Buying trucks in bulk: Is buying fleet the right choice for your business?
Buying a personal vehicle can turn into an all-day affair. Pick a car, get the pitch from the salesperson, take a test drive, then haggle over the price for what could add up to hours.
That's just not something McBride, nor those who hold similar jobs, have time for.
So by the New Year, McBride sends out bid requests to auto fleet dealers. McBride knows what she needs-the basic, plain-Jane, white, full-size pickup truck. The dealers send back a quote, then the company buys from the dealership that offers the best deal. No haggling, no sales pitch, no headaches.
That's the main difference between commercial and retail sales, said Kurt Burroughs, commercial sales manager at Tony Chevrolet of Anchorage.
"Commercial salespeople oftentimes sell what the customer wants and not necessarily what's in front of them on the lot," he said. "When you call up on the phone, talk to a retail salesperson and say you need something, the retail person doesn't know the right questions to ask.
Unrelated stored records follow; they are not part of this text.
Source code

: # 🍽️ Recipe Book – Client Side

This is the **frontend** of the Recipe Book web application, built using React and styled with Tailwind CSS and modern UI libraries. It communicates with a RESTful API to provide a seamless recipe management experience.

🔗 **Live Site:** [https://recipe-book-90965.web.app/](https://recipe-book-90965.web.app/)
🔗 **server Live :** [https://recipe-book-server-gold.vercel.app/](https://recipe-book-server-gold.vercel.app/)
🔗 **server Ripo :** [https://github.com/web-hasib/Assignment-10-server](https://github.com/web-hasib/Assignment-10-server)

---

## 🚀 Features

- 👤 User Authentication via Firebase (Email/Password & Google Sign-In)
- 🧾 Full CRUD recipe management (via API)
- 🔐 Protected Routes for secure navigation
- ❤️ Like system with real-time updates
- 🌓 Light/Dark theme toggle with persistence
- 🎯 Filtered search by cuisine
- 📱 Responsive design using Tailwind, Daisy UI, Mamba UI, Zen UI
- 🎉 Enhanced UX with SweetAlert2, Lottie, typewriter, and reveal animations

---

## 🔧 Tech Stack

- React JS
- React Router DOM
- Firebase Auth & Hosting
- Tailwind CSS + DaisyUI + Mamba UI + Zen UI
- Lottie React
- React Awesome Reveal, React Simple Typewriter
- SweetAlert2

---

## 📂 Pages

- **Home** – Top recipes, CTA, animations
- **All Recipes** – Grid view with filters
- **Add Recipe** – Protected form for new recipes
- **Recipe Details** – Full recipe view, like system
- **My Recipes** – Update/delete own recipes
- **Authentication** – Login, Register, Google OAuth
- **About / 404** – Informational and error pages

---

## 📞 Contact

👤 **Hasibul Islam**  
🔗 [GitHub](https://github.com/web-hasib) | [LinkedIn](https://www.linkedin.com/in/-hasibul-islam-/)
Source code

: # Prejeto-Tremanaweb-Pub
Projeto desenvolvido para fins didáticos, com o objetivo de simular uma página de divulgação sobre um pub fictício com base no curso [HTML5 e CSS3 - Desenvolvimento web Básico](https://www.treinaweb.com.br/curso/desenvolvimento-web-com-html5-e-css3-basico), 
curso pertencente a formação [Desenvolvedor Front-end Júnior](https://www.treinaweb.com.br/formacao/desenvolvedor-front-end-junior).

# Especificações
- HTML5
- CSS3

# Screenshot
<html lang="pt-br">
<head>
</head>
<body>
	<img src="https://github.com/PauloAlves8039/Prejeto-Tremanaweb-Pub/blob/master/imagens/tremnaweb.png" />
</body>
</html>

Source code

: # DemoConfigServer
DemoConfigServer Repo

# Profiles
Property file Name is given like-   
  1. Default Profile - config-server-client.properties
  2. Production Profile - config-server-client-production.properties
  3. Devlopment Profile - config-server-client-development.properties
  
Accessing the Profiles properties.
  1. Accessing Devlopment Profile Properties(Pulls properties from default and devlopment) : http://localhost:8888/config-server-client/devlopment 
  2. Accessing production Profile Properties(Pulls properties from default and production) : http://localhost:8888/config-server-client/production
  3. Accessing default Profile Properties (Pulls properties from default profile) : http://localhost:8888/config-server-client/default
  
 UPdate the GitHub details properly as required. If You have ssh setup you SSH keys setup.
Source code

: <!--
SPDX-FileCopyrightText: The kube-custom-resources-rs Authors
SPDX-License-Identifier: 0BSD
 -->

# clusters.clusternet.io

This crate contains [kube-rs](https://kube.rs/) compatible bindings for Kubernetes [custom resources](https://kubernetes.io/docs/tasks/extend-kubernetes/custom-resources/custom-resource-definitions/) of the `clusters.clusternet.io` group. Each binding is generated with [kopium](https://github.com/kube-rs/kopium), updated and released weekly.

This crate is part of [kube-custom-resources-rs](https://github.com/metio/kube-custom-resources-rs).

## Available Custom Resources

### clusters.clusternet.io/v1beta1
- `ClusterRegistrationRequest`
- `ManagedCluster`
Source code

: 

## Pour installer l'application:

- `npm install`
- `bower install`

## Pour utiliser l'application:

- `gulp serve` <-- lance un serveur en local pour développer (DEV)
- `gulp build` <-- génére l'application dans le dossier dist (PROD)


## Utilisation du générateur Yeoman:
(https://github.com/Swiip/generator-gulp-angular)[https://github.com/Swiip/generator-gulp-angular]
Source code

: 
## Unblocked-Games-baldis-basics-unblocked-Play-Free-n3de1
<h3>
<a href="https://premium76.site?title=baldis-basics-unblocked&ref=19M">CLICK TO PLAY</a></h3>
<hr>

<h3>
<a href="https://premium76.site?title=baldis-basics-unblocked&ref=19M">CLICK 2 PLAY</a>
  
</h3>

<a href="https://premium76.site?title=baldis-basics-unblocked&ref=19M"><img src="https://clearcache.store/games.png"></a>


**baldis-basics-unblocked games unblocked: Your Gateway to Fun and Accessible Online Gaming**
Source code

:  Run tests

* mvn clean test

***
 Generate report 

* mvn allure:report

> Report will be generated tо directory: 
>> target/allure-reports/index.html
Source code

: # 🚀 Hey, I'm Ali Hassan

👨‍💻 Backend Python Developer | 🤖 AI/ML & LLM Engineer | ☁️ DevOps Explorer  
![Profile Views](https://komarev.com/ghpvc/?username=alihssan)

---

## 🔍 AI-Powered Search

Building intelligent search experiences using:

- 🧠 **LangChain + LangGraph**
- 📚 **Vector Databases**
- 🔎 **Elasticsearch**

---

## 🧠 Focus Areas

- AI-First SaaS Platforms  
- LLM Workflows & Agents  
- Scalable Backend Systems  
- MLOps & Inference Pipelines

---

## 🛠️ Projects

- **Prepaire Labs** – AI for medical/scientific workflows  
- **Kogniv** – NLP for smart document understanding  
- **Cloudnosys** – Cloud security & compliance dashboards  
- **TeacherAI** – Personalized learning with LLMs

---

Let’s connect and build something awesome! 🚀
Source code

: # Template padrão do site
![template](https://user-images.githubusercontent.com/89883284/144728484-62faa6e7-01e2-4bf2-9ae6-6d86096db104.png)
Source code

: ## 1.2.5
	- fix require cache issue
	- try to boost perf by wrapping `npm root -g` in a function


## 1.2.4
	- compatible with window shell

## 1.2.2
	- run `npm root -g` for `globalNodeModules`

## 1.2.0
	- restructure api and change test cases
Commercial people really have a knowledge of commercial trucks. We do very little in passenger-type career cars, but we do tons of trucks to businesses that use them."
The options a business needs in a vehicle can be very specific to the job-standard engine or heavy duty, a special cooling system or no, regular or heavy load capacity. And do you really need that upgraded sound system or air conditioning?
Commercial sales representatives usually get special training in the types of vehicles businesses most use, sales managers say, most notably in trucks and vans. That helps businesses, especially small organizations, best determine what they need-whether to buy or lease or purchase an extended warranty. Representatives also can point out some general tax benefits to each option.
The first question a fleet salesperson asks is what the vehicle will be used for. A construction company that needs a couple of trucks for a few weeks in a year may be better off leasing. Or if the owner wants to keep the truck for a couple of years, buying might be the best option for tax purposes. The company may not need a truck with a heavy load capacity if it only serves to get the crew to the workplace. And you may or may not want to spend the extra money on all the bells and whistles, such as power windows and door locks or leather.
"Sometimes people buy $2,000 or $3,000 in options that they really didn't come looking for," Burroughs said. "Most business customers are looking for a truck to do the job, they want value and they want it easily."
Commercial reps also can help determine what added equipment might be needed, such as a snowplow, lift gate or a flat bed, and can arrange to have those items installed.
Fleet sales are open to anyone who owns and operates a business, whether it's a one-man snowplow operation or a major corporation with hundreds of vehicles. And vehicles can be bought locally, at the same price as Outside dealers, said Burroughs.
"There's the myth out there that people think they can't buy cars and trucks here at the same price as in the Lower 48," he said.
Alaskan dealers often offer the same incentives in financing and rebates available elsewhere in the country. When dealing with commercial sales, buyers have the option of purchasing a vehicle using rebates available to retail buyers or by taking advantage of the various fleet incentives.
Each of the "Big Three," Dodge, Ford and General Motors, have programs aimed specifically at commercial buyers. These manufacturers generally consider a "fleet" to be 10 or more vehicles owned or leased under one business. They offer various incentives or rebates. Sometimes they offer cash back for "upfits," added accessories such as a steel toolbox or a ladder rack.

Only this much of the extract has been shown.